The Hull-Ottawa Canadiens were a semi-professional ice hockey franchise from 1959 until 1963.

History

The Hull-Ottawa Canadiens were formed as members of the Eastern Professional Hockey League in 1959. The professional team was granted to the area after the success of a junior/senior mixed squad in the area called the Ottawa-Hull Canadiens, formerly the Montreal Junior Canadiens and junior farm team of the NHL's Montreal Canadiens, relocated to the capital region after the top tier of junior hockey dried up temporarily in Quebec.

With the EPHL entering the market, the Ottawa-Hull Canadiens were relocated by their parent, Montreal Canadiens, to Brockville, Ontario. The EPHL teams lasted for 4 years until the EPHL folded after the 1962-63 season.  In the Montreal Canadiens system, the EPHL Canadiens were able to draw up junior players from the Brockville team to fill their roster.
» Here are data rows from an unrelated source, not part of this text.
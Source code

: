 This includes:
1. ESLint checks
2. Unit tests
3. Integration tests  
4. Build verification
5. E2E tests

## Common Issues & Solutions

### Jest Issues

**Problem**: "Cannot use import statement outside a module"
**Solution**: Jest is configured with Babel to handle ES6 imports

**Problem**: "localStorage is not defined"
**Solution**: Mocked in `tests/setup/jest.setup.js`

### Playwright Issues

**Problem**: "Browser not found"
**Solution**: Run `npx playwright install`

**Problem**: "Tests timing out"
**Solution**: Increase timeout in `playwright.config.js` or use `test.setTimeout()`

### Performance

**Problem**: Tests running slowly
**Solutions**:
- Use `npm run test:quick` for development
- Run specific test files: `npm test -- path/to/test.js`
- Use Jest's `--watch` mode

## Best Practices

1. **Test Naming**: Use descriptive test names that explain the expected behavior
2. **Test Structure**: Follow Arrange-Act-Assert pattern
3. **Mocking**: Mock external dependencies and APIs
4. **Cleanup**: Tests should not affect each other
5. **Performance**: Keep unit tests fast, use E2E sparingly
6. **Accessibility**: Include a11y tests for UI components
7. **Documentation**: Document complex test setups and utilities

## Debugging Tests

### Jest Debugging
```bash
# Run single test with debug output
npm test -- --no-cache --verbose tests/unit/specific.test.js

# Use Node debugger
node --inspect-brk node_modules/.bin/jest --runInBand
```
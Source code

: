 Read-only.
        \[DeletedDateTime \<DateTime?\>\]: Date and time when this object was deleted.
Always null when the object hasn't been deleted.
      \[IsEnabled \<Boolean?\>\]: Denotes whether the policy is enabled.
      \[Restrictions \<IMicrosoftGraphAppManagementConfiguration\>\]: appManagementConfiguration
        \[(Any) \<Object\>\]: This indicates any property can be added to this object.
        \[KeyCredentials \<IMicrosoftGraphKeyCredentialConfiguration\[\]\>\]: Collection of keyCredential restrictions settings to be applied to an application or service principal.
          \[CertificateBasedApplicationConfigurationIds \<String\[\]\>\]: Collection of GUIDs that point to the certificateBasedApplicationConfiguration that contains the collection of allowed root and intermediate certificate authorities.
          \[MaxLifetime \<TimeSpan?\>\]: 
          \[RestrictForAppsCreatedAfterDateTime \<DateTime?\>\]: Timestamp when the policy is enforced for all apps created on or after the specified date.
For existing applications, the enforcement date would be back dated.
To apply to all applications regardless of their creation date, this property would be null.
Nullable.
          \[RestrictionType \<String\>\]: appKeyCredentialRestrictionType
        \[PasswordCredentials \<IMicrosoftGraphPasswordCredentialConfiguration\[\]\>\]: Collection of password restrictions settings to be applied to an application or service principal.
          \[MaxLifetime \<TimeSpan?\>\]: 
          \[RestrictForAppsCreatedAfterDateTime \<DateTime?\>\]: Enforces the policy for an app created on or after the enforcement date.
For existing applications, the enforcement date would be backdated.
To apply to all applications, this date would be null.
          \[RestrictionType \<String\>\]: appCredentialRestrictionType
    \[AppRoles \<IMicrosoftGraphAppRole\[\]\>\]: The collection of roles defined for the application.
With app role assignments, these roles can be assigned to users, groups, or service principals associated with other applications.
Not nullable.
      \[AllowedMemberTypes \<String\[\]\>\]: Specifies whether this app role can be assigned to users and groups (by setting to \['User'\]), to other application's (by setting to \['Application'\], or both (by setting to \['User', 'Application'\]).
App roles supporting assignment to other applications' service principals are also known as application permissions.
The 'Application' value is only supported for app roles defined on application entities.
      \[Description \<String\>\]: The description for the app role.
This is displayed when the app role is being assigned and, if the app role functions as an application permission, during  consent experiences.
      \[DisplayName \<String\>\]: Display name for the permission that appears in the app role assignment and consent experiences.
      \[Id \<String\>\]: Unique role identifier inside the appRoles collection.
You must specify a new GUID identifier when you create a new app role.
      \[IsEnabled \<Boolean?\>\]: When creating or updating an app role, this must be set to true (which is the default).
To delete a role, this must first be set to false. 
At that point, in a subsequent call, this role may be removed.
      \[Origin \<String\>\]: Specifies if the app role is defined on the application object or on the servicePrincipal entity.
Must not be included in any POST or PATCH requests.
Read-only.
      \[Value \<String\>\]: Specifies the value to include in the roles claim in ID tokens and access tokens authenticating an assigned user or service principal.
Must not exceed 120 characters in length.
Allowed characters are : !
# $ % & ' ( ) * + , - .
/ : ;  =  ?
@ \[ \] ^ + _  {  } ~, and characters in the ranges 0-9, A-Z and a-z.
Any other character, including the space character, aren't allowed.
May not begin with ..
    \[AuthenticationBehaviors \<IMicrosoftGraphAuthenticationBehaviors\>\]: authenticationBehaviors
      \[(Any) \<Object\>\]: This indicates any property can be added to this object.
The next season when the junior team moved to the Interprovincial Senior Hockey League and relocated to Hull, the EPHL Canadiens were able to draw both junior and senior players from their roster. The most notable being Jacques Laperriere.

Games were played at the Ottawa Auditorium and at the Arena de Hull later renamed the Arena Robert Guertin.

NHL alumni

Season records

See also
Ice hockey in Ottawa

External links
hockeydb.com Hull-Ottawa Canadiens (EPHL)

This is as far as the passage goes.